As you can see in the 2004 version, they made a strange mistake above that Cianca diagram.
“”In this example, the Exif time was found to be off by 62 s. (page 19 / 50)
The 2006 version posted in my thesis, an alert editor gave the later corrected value.
“”In this example, the Exif time was found to be off by 102 s. (24:00 to 25:00 to 25:42 = 60s+42s)
The values in both diagrams were exactly the same, only the texts above them were different.
Originally posted by NIcon
1-seymour, I think you are mixing NIST's and LDEO timelines. NIST never technically "added" 5 seconds to 9:02:54. This was their "reference time" which they took from FEMA, who took it from LDEO. So it was actually LDEO's time. NIST found that the video evidence showed a time 5 seconds later at :59 but that didn't change LDEO's time whatsoever.
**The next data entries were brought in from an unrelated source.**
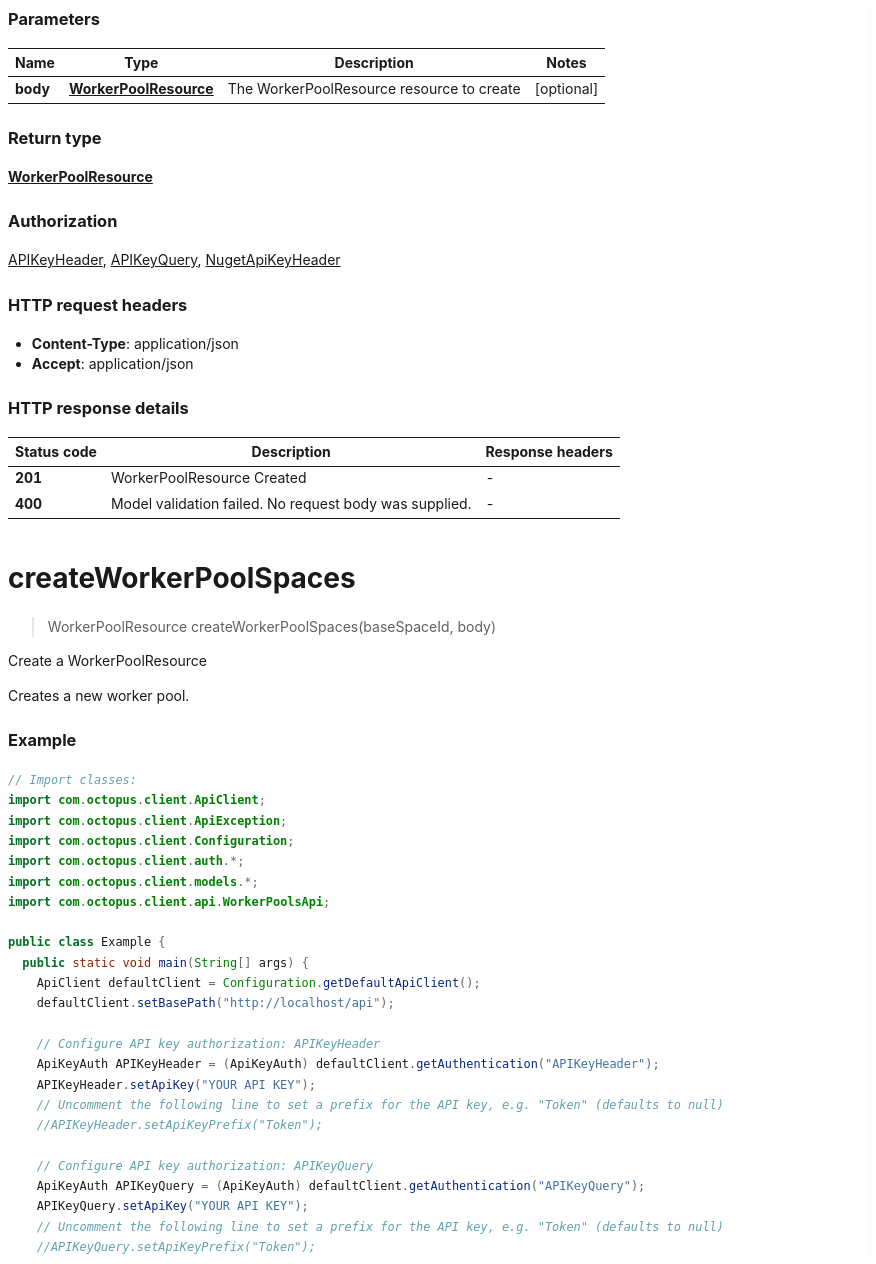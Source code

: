 ### Parameters

Name | Type | Description  | Notes
------------- | ------------- | ------------- | -------------
 **body** | [**WorkerPoolResource**](WorkerPoolResource.md)| The WorkerPoolResource resource to create | [optional]

### Return type

[**WorkerPoolResource**](WorkerPoolResource.md)

### Authorization

[APIKeyHeader](../README.md#APIKeyHeader), [APIKeyQuery](../README.md#APIKeyQuery), [NugetApiKeyHeader](../README.md#NugetApiKeyHeader)

### HTTP request headers

 - **Content-Type**: application/json
 - **Accept**: application/json

### HTTP response details
| Status code | Description | Response headers |
|-------------|-------------|------------------|
**201** | WorkerPoolResource Created |  -  |
**400** | Model validation failed.  No request body was supplied. |  -  |

<a name="createWorkerPoolSpaces"></a>
# **createWorkerPoolSpaces**
> WorkerPoolResource createWorkerPoolSpaces(baseSpaceId, body)

Create a WorkerPoolResource

Creates a new worker pool.

### Example
```java
// Import classes:
import com.octopus.client.ApiClient;
import com.octopus.client.ApiException;
import com.octopus.client.Configuration;
import com.octopus.client.auth.*;
import com.octopus.client.models.*;
import com.octopus.client.api.WorkerPoolsApi;

public class Example {
  public static void main(String[] args) {
    ApiClient defaultClient = Configuration.getDefaultApiClient();
    defaultClient.setBasePath("http://localhost/api");
    
    // Configure API key authorization: APIKeyHeader
    ApiKeyAuth APIKeyHeader = (ApiKeyAuth) defaultClient.getAuthentication("APIKeyHeader");
    APIKeyHeader.setApiKey("YOUR API KEY");
    // Uncomment the following line to set a prefix for the API key, e.g. "Token" (defaults to null)
    //APIKeyHeader.setApiKeyPrefix("Token");

    // Configure API key authorization: APIKeyQuery
    ApiKeyAuth APIKeyQuery = (ApiKeyAuth) defaultClient.getAuthentication("APIKeyQuery");
    APIKeyQuery.setApiKey("YOUR API KEY");
    // Uncomment the following line to set a prefix for the API key, e.g. "Token" (defaults to null)
    //APIKeyQuery.setApiKeyPrefix("Token");
```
2-At that time LDEO explained that it took 17 seconds for it to record the waves and they released the graphs so we could pinpoint their times. But when they did their reanalysis they only increased their time by 3 seconds (on only 4 of the 5 graphs), thus making it a 14 second delay. And if you apply that to building 7 the LDEO graph works. So I think this is where NIST is working towards.
3-But the problem is, to my understanding, there was precedence before 911 for this 17 second delay time. We don't know the reasoning behind LDEO's 3 second change yet (9 seconds for building 7). So they could argue it should have been only a 14 second delay, but that won't help their case at all with building 7. Will they try to argue there was only an 8 second delay for building 7? But the problem could also be other things, such as the times posted on the graph are off. It'll be interesting to see how they explain the 9 second change in building 7.
Originally posted by NIcon
1-What strikes me is they published this photo at the same time as the 8.2s failure sequence without noticing the severe discrepancies. I would think with the 8.2s sequence they would have been able to place the time on it accurate to the hundredths of seconds.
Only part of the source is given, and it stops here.